WHAT IS NEEDED
Search the material below for the word "problemas". Copy every line that has it.

INFORMATION SHOWN
####

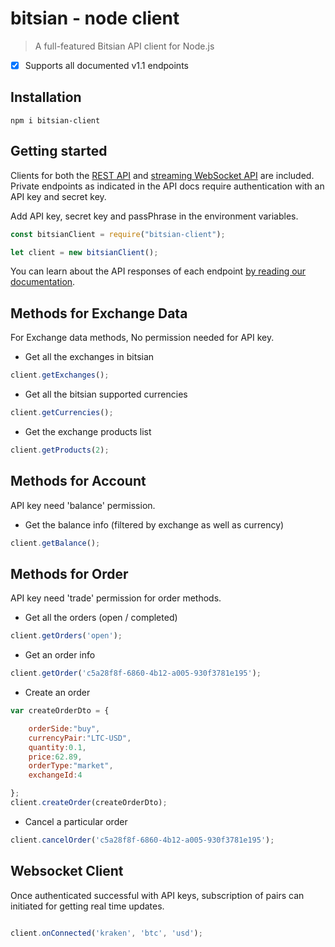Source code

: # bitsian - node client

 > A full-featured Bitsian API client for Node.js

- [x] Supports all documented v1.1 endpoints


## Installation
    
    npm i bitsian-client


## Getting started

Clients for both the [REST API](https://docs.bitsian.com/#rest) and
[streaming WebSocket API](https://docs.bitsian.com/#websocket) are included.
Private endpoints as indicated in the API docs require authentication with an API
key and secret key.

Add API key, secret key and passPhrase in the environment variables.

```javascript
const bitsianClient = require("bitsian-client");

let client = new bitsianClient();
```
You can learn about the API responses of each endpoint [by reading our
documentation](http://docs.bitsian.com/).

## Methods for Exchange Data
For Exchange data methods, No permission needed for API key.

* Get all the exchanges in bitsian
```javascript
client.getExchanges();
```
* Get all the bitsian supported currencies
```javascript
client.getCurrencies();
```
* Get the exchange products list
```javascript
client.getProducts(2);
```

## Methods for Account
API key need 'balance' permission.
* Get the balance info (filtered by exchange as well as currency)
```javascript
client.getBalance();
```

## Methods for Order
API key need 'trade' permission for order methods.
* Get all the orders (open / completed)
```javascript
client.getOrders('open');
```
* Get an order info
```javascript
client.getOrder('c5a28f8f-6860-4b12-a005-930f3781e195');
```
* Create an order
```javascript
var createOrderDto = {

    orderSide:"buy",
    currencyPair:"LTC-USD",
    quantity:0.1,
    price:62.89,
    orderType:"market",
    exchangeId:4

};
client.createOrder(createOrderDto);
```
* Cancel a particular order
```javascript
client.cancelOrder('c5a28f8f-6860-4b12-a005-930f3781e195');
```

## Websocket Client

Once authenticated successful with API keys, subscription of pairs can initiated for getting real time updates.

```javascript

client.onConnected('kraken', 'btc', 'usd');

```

####

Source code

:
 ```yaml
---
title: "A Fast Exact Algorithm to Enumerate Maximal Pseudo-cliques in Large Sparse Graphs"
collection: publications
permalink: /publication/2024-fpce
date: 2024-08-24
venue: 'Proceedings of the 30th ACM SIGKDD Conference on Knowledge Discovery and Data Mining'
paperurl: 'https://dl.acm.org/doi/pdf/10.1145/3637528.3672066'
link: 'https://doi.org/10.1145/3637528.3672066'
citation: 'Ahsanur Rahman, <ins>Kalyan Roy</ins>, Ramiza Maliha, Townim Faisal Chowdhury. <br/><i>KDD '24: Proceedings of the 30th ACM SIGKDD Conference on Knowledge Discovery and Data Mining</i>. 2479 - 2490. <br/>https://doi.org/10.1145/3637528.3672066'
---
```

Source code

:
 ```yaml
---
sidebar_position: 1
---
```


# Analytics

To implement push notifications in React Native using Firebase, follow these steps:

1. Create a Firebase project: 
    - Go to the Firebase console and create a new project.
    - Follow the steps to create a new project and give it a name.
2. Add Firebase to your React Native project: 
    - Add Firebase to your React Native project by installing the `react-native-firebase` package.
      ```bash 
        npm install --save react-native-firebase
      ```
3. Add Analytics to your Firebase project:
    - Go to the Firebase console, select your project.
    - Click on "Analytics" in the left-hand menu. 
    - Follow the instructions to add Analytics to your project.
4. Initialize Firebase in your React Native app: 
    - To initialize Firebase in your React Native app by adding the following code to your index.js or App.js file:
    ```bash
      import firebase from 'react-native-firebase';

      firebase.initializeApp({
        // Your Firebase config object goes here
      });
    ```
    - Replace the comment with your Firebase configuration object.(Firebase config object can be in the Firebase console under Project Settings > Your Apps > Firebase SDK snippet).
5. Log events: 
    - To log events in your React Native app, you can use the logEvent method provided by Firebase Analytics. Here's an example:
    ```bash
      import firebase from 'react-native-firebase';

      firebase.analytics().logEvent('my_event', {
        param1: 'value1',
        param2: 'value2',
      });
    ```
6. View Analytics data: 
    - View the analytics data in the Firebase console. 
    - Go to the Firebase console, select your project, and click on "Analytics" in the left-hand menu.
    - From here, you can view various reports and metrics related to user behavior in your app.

####

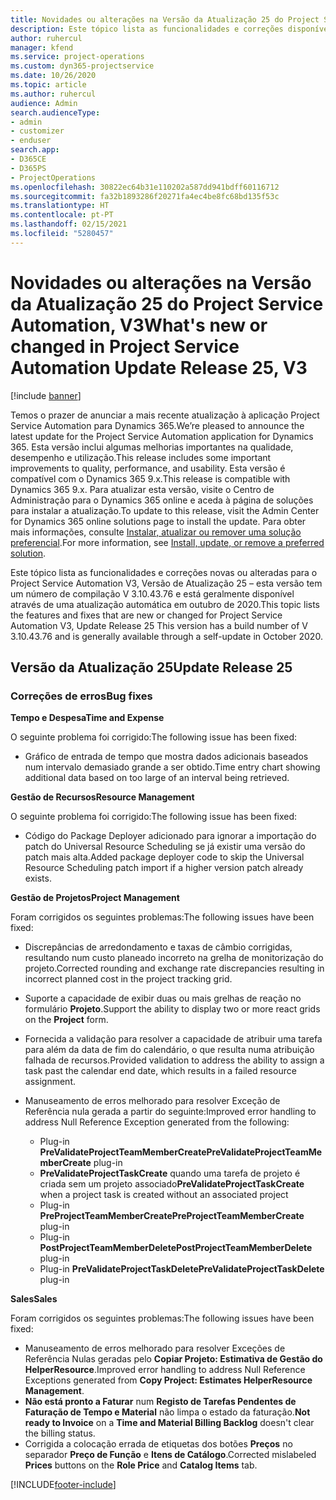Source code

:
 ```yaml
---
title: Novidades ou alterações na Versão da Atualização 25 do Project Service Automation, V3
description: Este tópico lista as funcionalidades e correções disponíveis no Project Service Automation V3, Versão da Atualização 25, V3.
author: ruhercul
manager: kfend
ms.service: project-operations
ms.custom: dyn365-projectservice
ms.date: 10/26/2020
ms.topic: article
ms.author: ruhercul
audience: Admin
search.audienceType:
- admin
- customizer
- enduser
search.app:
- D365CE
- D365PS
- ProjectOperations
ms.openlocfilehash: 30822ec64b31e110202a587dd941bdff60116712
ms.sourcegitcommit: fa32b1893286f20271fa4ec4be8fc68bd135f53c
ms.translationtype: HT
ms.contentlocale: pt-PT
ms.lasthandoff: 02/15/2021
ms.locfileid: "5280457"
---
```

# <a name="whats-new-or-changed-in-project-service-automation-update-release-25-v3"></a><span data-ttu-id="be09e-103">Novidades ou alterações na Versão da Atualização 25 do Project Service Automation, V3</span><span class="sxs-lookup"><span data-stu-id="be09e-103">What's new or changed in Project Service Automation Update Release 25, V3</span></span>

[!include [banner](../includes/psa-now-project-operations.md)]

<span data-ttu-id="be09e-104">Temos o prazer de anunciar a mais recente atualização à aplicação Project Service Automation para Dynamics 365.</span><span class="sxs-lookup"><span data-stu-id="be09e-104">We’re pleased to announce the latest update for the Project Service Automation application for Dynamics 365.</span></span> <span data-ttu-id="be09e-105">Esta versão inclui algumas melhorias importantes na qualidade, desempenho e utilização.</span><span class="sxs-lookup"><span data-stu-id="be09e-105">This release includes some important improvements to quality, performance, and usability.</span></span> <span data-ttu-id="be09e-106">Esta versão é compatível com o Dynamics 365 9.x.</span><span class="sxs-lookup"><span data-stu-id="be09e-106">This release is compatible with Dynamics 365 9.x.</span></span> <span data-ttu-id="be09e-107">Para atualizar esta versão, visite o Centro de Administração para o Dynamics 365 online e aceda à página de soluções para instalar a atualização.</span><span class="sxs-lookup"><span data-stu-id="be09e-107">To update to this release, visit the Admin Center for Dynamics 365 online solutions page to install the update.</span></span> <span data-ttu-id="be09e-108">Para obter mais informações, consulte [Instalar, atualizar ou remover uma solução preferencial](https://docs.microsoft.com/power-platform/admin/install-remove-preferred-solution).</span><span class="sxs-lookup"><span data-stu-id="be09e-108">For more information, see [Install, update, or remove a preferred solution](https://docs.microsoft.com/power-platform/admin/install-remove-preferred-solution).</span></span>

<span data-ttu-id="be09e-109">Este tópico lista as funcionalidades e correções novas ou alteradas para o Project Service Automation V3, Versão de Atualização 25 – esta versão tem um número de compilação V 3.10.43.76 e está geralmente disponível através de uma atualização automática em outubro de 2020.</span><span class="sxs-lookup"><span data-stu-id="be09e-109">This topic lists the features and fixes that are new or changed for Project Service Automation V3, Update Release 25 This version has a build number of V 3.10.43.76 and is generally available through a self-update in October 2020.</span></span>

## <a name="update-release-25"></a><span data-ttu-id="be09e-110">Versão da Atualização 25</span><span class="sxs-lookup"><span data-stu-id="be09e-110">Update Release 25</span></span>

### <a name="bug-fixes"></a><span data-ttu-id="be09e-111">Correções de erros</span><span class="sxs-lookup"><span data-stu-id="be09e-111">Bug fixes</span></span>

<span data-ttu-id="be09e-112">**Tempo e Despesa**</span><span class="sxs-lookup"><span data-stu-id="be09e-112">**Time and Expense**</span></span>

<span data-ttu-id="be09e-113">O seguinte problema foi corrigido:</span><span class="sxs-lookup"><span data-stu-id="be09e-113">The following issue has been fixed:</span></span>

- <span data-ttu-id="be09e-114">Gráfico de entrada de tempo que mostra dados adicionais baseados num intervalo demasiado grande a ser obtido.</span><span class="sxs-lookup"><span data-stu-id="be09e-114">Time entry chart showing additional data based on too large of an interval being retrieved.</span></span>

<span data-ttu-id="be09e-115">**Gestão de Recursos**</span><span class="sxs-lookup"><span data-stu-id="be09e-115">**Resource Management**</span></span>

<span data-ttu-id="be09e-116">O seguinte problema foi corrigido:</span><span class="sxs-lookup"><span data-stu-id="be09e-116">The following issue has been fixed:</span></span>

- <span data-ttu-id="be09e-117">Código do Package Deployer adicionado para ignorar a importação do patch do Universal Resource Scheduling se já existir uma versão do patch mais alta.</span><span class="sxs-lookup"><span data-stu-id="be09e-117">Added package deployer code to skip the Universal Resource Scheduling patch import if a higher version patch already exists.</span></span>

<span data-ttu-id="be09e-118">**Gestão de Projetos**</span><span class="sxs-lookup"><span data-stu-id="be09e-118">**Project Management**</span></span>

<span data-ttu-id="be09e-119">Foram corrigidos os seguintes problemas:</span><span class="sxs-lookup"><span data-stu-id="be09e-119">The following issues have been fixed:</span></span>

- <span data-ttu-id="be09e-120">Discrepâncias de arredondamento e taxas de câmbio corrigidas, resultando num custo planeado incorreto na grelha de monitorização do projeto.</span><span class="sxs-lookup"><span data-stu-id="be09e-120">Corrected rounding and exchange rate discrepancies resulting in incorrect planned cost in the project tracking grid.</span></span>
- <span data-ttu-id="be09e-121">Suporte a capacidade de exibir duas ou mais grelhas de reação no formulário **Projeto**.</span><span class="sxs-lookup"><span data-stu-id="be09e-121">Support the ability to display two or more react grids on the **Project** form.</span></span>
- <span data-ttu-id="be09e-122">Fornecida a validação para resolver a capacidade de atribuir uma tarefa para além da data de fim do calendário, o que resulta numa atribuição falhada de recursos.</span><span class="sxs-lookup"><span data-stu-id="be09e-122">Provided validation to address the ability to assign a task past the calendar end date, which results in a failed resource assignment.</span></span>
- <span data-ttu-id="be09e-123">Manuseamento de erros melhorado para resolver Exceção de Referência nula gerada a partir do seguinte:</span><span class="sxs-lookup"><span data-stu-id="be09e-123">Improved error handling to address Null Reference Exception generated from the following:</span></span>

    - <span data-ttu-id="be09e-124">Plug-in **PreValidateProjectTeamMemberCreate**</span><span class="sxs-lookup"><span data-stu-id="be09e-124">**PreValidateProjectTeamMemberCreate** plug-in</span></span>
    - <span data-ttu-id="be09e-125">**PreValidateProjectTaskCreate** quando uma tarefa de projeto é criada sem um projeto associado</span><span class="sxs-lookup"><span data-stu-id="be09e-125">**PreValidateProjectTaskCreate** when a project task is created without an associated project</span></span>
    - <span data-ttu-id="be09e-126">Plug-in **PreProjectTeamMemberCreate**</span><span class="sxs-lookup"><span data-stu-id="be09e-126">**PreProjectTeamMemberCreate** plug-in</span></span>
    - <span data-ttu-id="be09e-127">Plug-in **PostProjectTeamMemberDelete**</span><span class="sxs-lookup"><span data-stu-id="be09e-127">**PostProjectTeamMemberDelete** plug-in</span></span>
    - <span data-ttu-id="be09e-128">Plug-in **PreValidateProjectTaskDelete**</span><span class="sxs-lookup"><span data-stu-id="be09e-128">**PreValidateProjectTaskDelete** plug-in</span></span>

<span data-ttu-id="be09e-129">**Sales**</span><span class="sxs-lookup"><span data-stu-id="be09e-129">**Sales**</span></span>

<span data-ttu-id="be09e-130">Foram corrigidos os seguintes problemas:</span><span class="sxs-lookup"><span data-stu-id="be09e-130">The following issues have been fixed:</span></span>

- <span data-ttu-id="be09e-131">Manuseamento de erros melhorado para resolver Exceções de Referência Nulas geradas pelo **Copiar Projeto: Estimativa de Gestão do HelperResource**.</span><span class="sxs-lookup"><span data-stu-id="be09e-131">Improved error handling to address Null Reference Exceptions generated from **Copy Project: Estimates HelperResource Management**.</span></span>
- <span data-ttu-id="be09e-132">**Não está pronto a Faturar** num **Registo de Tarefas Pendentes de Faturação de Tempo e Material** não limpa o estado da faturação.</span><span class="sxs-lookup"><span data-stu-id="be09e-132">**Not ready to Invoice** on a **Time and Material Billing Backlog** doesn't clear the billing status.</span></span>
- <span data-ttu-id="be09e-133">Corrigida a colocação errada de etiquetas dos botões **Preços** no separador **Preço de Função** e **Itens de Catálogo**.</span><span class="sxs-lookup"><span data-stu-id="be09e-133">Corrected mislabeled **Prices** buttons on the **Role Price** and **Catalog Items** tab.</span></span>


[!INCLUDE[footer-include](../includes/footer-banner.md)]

####

TASK SOLUTION
<span data-ttu-id="be09e-119">Foram corrigidos os seguintes problemas:</span><span class="sxs-lookup"><span data-stu-id="be09e-119">The following issues have been fixed:</span></span>
<span data-ttu-id="be09e-130">Foram corrigidos os seguintes problemas:</span><span class="sxs-lookup"><span data-stu-id="be09e-130">The following issues have been fixed:</span></span>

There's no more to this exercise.